------ Records supplied
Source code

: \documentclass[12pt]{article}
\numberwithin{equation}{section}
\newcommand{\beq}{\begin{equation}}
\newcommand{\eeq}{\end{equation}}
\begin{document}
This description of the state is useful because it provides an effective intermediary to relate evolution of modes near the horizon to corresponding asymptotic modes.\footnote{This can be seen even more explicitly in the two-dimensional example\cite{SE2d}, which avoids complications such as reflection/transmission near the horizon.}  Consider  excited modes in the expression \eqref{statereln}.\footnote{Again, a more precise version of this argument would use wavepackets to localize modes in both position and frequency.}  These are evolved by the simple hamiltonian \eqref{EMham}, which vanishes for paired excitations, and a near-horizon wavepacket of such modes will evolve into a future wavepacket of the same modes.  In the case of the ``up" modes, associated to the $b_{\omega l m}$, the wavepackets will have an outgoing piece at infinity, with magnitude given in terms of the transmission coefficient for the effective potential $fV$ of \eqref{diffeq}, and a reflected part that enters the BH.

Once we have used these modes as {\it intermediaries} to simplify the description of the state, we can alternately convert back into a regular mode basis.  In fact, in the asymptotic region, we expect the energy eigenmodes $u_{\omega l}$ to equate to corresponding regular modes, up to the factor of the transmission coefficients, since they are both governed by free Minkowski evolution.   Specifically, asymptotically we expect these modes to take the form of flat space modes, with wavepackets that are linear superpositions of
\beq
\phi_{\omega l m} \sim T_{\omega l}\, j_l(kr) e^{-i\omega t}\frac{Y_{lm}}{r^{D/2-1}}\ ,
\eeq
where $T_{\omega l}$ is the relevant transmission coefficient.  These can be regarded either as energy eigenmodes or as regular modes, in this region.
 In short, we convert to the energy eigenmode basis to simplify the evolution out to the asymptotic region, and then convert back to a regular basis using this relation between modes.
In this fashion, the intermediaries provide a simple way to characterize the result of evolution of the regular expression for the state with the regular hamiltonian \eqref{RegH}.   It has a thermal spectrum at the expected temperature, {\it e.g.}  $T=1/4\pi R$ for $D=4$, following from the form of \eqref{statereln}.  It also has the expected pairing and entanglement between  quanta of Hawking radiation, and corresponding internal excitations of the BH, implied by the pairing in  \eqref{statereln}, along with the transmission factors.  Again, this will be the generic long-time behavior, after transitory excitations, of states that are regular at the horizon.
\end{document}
------------
*Aim of the exercise*. Once you have read the records, repeat them all exactly.

*Output*.
Source code

: \documentclass[12pt]{article}
\numberwithin{equation}{section}
\newcommand{\beq}{\begin{equation}}
\newcommand{\eeq}{\end{equation}}
\begin{document}
This description of the state is useful because it provides an effective intermediary to relate evolution of modes near the horizon to corresponding asymptotic modes.\footnote{This can be seen even more explicitly in the two-dimensional example\cite{SE2d}, which avoids complications such as reflection/transmission near the horizon.}  Consider  excited modes in the expression \eqref{statereln}.\footnote{Again, a more precise version of this argument would use wavepackets to localize modes in both position and frequency.}  These are evolved by the simple hamiltonian \eqref{EMham}, which vanishes for paired excitations, and a near-horizon wavepacket of such modes will evolve into a future wavepacket of the same modes.  In the case of the ``up" modes, associated to the $b_{\omega l m}$, the wavepackets will have an outgoing piece at infinity, with magnitude given in terms of the transmission coefficient for the effective potential $fV$ of \eqref{diffeq}, and a reflected part that enters the BH.

Once we have used these modes as {\it intermediaries} to simplify the description of the state, we can alternately convert back into a regular mode basis.  In fact, in the asymptotic region, we expect the energy eigenmodes $u_{\omega l}$ to equate to corresponding regular modes, up to the factor of the transmission coefficients, since they are both governed by free Minkowski evolution.   Specifically, asymptotically we expect these modes to take the form of flat space modes, with wavepackets that are linear superpositions of
\beq
\phi_{\omega l m} \sim T_{\omega l}\, j_l(kr) e^{-i\omega t}\frac{Y_{lm}}{r^{D/2-1}}\ ,
\eeq
where $T_{\omega l}$ is the relevant transmission coefficient.  These can be regarded either as energy eigenmodes or as regular modes, in this region.
 In short, we convert to the energy eigenmode basis to simplify the evolution out to the asymptotic region, and then convert back to a regular basis using this relation between modes.
In this fashion, the intermediaries provide a simple way to characterize the result of evolution of the regular expression for the state with the regular hamiltonian \eqref{RegH}.   It has a thermal spectrum at the expected temperature, {\it e.g.}  $T=1/4\pi R$ for $D=4$, following from the form of \eqref{statereln}.  It also has the expected pairing and entanglement between  quanta of Hawking radiation, and corresponding internal excitations of the BH, implied by the pairing in  \eqref{statereln}, along with the transmission factors.  Again, this will be the generic long-time behavior, after transitory excitations, of states that are regular at the horizon.
\end{document}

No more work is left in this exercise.